I am fourteen, and this is my story. Before the war, things were peaceful-like. I was a ten  year old girl, and the year was 2039 when war broke out – I attended school, had several friends, life went on. You know how it goes – going to the markets, weddings… and funerals. We were a diplomatic family – that is, my mum, dad, Cassie and I.

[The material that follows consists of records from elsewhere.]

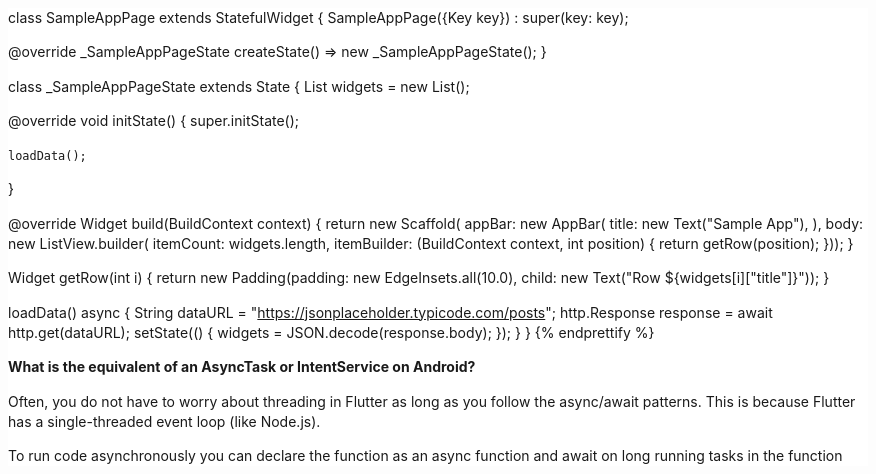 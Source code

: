 class SampleAppPage extends StatefulWidget {
  SampleAppPage({Key key}) : super(key: key);

  @override
  _SampleAppPageState createState() => new _SampleAppPageState();
}

class _SampleAppPageState extends State<SampleAppPage> {
  List widgets = new List();

  @override
  void initState() {
    super.initState();

    loadData();
  }

  @override
  Widget build(BuildContext context) {
    return new Scaffold(
        appBar: new AppBar(
          title: new Text("Sample App"),
        ),
        body: new ListView.builder(
            itemCount: widgets.length,
            itemBuilder: (BuildContext context, int position) {
              return getRow(position);
            }));
  }

  Widget getRow(int i) {
    return new Padding(padding: new EdgeInsets.all(10.0), child: new Text("Row ${widgets[i]["title"]}"));
  }

  loadData() async {
    String dataURL = "https://jsonplaceholder.typicode.com/posts";
    http.Response response = await http.get(dataURL);
    setState(() {
      widgets = JSON.decode(response.body);
    });
  }
}
{% endprettify %}



**What is the equivalent of an AsyncTask or IntentService on Android?**

Often, you do not have to worry about threading in Flutter as long as 
you follow the async/await patterns. This is because Flutter has a 
single-threaded event loop (like Node.js).

To run code asynchronously you can declare the function as an async function 
and await on long running tasks in the function

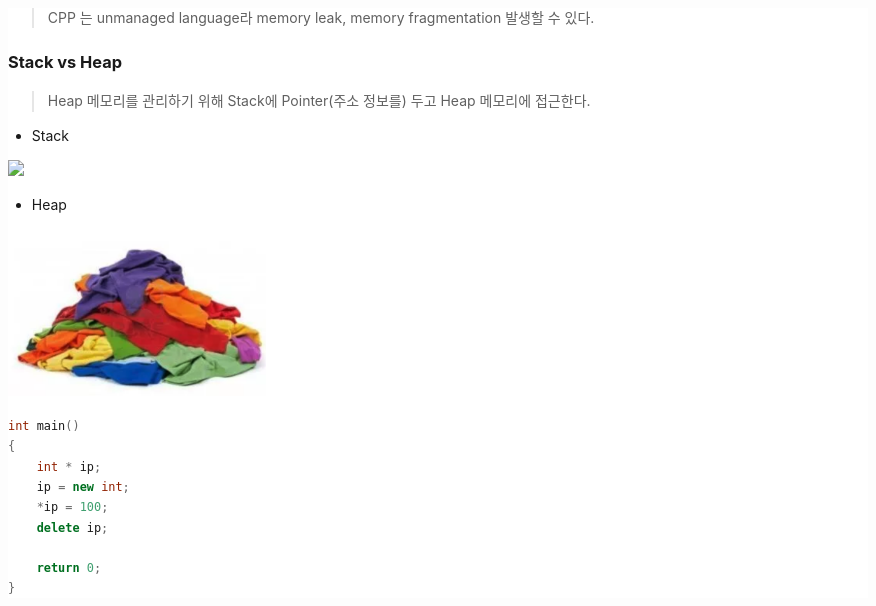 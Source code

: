 > CPP 는 unmanaged language라 memory leak, memory fragmentation 발생할 수 있다.


### Stack vs Heap

> Heap 메모리를 관리하기 위해 Stack에 Pointer(주소 정보를) 두고 Heap 메모리에 접근한다.

- Stack
<img src = "image-3.png" width = "30%">

- Heap
<img src = "image-4.png" width = "30%">

<br>

```cpp
int main() 
{
    int * ip;
    ip = new int;
    *ip = 100;
    delete ip;

    return 0;
}
```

But then there was war. My dad and older sister were sent to war – women over forty were unable to. Women over 40 and men over 50 could be enrolled as nurses, but in the state the world was beforehand – lazy teenagers with their erratically coloured baseball caps, older businessmen with their silver belt-tops flashing pointedly in the sun as they walked across the road to KFC or OzzieBeef – not many volunteered. After two years of war my mum volunteered – I caught a ferry with her to a city in Sri Lanka with a name I am always forgetting and can’t remember anyway. From there I was taken into a small city called Clodagh Eastern Colony for shelter. War broke out in the small city – us kids worked hard to escape the rapid gunfire, hauling wailing younger kids and dragging the dead or wounded. Sisters and brothers and cousins wept for the fallen; a clap of lightning in the storm that night revealed a small toddler standing in the blood-splattered mud, crying, looking around, lost and scared. The leaf-shaped stream of fire from the guns lit up the night. Another clap  of lighting revealed more horror – a young woman lay in the mud, a terrible wound from a ricochet shot embedded in her leg. I ran and grabbed the toddler, screaming for help for the woman. Two kids – one that looked about nine, the other thirteen or so – came to help. We dragged the woman down the road, but we lost her on the outskirts; if I had had my current range of knowledge, I would have known to stem the flow of blood with pressure around the leg. Now every day I say a silent prayer for her and curse myself for my stupidity.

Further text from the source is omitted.